EXERCISE REQUIREMENTS: Report how many lines in the listing below include the string "align", and write nothing more.
── TASK INPUT ──
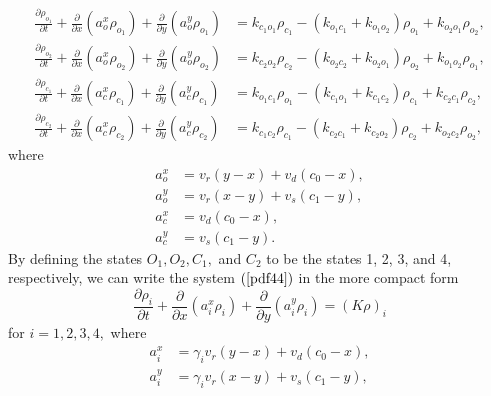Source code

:\begin{align}
\frac{\partial\rho_{o_{1}}}{\partial t}+\frac{\partial}{\partial x}\left(
a_{o}^{x}\rho_{o_{1}}\right)  +\frac{\partial}{\partial y}\left(  a_{o}%
^{y}\rho_{o_{1}}\right)   &  =k_{c_{1}o_{1}}\rho_{c_{1}}-\left(  k_{o_{1}%
c_{1}}+k_{o_{1}o_{2}}\right)  \rho_{o_{1}}+k_{o_{2}o_{1}}\rho_{o_{2}%
},\nonumber\\
\frac{\partial\rho_{o_{2}}}{\partial t}+\frac{\partial}{\partial x}\left(
a_{o}^{x}\rho_{o_{2}}\right)  +\frac{\partial}{\partial y}\left(  a_{o}%
^{y}\rho_{o_{2}}\right)   &  =k_{c_{2}o_{2}}\rho_{c_{2}}-\left(  k_{o_{2}c_{2}%
}+k_{o_{2}o_{1}}\right)  \rho_{o_{2}}+k_{o_{1}o_{2}}\rho_{o_{1}}%
,\label{pdf44}\\
\frac{\partial\rho_{c_{1}}}{\partial t}+\frac{\partial}{\partial x}\left(
a_{c}^{x}\rho_{c_{1}}\right)  +\frac{\partial}{\partial y}\left(  a_{c}%
^{y}\rho_{c_{1}}\right)   &  =k_{o_{1}c_{1}}\rho_{o_{1}}-\left(  k_{c_{1}%
o_{1}}+k_{c_{1}c_{2}}\right)  \rho_{c_{1}}+k_{c_{2}c_{1}}\rho_{c_{2}%
},\nonumber\\
\frac{\partial\rho_{c_{2}}}{\partial t}+\frac{\partial}{\partial x}\left(
a_{c}^{x}\rho_{c_{2}}\right)  +\frac{\partial}{\partial y}\left(  a_{c}%
^{y}\rho_{c_{2}}\right)   &  =k_{c_{1}c_{2}}\rho_{c_{1}}-\left(  k_{c_{2}%
c_{1}}+k_{c_{2}o_{2}}\right)  \rho_{c_{2}}+k_{o_{2}c_{2}}\rho_{o_{2}%
},\nonumber
\end{align}
where %
\begin{align}
a_{o}^{x} &  =v_{r}\left(  y-x\right)  +v_{d}\left(  c_{0}-x\right)
,\nonumber\\
a_{o}^{y} &  =v_{r}\left(  x-y\right)  +v_{s}\left(  c_{1}-y\right)
,\label{flux44}\\
a_{c}^{x} &  =v_{d}\left(  c_{0}-x\right)  ,\nonumber\\
a_{c}^{y} &  =v_{s}\left(  c_{1}-y\right)  .\nonumber
\end{align}
By defining the states $O_{1},O_{2},C_{1},$ and $C_{2}$ to be the states 
1, 2, 3, and
4, respectively, we can write the system $(\ref{pdf44})$ in the more compact form%
\begin{equation}
\frac{\partial\rho_{i}}{\partial t}+\frac{\partial}{\partial x}\left(
a_{i}^{x}\rho_{i}\right)  +\frac{\partial}{\partial y}\left(  a_{i}^{y}%
\rho_{i}\right)  =\left(  K\rho\right)  _{i}\label{compact44}%
\end{equation}
for $i=1,2,3,4,$ where%
\begin{align*}
a_{i}^{x} &  =\gamma_{i}v_{r}\left(  y-x\right)  +v_{d}\left(  c_{0}-x\right)
,\\
a_{i}^{y} &  =\gamma_{i}v_{r}\left(  x-y\right)  +v_{s}\left(  c_{1}-y\right),
\end{align*}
───
RESULT: 6